START EXERCISE DATA

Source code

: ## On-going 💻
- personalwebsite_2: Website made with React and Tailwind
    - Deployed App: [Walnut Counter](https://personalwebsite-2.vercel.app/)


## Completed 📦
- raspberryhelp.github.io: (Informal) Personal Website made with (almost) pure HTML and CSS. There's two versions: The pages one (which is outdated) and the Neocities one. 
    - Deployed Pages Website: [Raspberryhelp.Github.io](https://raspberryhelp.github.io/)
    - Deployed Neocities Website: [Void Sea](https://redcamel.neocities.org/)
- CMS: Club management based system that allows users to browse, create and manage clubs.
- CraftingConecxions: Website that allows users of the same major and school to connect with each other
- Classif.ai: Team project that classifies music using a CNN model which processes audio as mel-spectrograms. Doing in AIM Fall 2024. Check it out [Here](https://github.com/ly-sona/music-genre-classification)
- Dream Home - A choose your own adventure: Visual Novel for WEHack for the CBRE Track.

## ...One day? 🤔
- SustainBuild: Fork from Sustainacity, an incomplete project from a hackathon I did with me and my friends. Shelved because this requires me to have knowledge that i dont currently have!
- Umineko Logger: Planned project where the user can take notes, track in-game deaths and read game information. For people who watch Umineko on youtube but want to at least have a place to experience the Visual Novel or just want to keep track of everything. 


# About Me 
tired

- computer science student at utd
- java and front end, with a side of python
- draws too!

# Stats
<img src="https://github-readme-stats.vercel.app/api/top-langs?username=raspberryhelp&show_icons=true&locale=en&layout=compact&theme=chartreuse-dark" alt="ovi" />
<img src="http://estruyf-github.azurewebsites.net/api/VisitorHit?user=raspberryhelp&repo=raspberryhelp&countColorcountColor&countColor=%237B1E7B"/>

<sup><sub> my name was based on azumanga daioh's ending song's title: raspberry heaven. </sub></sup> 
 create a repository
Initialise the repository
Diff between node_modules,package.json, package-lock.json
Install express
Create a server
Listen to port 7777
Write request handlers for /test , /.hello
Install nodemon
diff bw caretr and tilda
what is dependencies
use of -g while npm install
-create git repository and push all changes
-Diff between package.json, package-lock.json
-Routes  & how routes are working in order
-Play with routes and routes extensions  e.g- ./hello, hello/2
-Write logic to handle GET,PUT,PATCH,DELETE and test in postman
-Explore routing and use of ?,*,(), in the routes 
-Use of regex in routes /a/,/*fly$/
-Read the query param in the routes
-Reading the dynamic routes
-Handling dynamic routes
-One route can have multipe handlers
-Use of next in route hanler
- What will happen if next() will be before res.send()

END EXERCISE DATA

* _WHAT TO DO_
Retype all of the material above with every character intact.

* _EXERCISE SOLUTION_
Source code

: ## On-going 💻
- personalwebsite_2: Website made with React and Tailwind
    - Deployed App: [Walnut Counter](https://personalwebsite-2.vercel.app/)


## Completed 📦
- raspberryhelp.github.io: (Informal) Personal Website made with (almost) pure HTML and CSS. There's two versions: The pages one (which is outdated) and the Neocities one. 
    - Deployed Pages Website: [Raspberryhelp.Github.io](https://raspberryhelp.github.io/)
    - Deployed Neocities Website: [Void Sea](https://redcamel.neocities.org/)
- CMS: Club management based system that allows users to browse, create and manage clubs.
- CraftingConecxions: Website that allows users of the same major and school to connect with each other
- Classif.ai: Team project that classifies music using a CNN model which processes audio as mel-spectrograms. Doing in AIM Fall 2024. Check it out [Here](https://github.com/ly-sona/music-genre-classification)
- Dream Home - A choose your own adventure: Visual Novel for WEHack for the CBRE Track.

## ...One day? 🤔
- SustainBuild: Fork from Sustainacity, an incomplete project from a hackathon I did with me and my friends. Shelved because this requires me to have knowledge that i dont currently have!
- Umineko Logger: Planned project where the user can take notes, track in-game deaths and read game information. For people who watch Umineko on youtube but want to at least have a place to experience the Visual Novel or just want to keep track of everything. 


# About Me 
tired

- computer science student at utd
- java and front end, with a side of python
- draws too!

# Stats
<img src="https://github-readme-stats.vercel.app/api/top-langs?username=raspberryhelp&show_icons=true&locale=en&layout=compact&theme=chartreuse-dark" alt="ovi" />
<img src="http://estruyf-github.azurewebsites.net/api/VisitorHit?user=raspberryhelp&repo=raspberryhelp&countColorcountColor&countColor=%237B1E7B"/>

<sup><sub> my name was based on azumanga daioh's ending song's title: raspberry heaven. </sub></sup> 
 create a repository
Initialise the repository
Diff between node_modules,package.json, package-lock.json
Install express
Create a server
Listen to port 7777
Write request handlers for /test , /.hello
Install nodemon
diff bw caretr and tilda
what is dependencies
use of -g while npm install
-create git repository and push all changes
-Diff between package.json, package-lock.json
-Routes  & how routes are working in order
-Play with routes and routes extensions  e.g- ./hello, hello/2
-Write logic to handle GET,PUT,PATCH,DELETE and test in postman
-Explore routing and use of ?,*,(), in the routes 
-Use of regex in routes /a/,/*fly$/
-Read the query param in the routes
-Reading the dynamic routes
-Handling dynamic routes
-One route can have multipe handlers
-Use of next in route hanler
- What will happen if next() will be before res.send()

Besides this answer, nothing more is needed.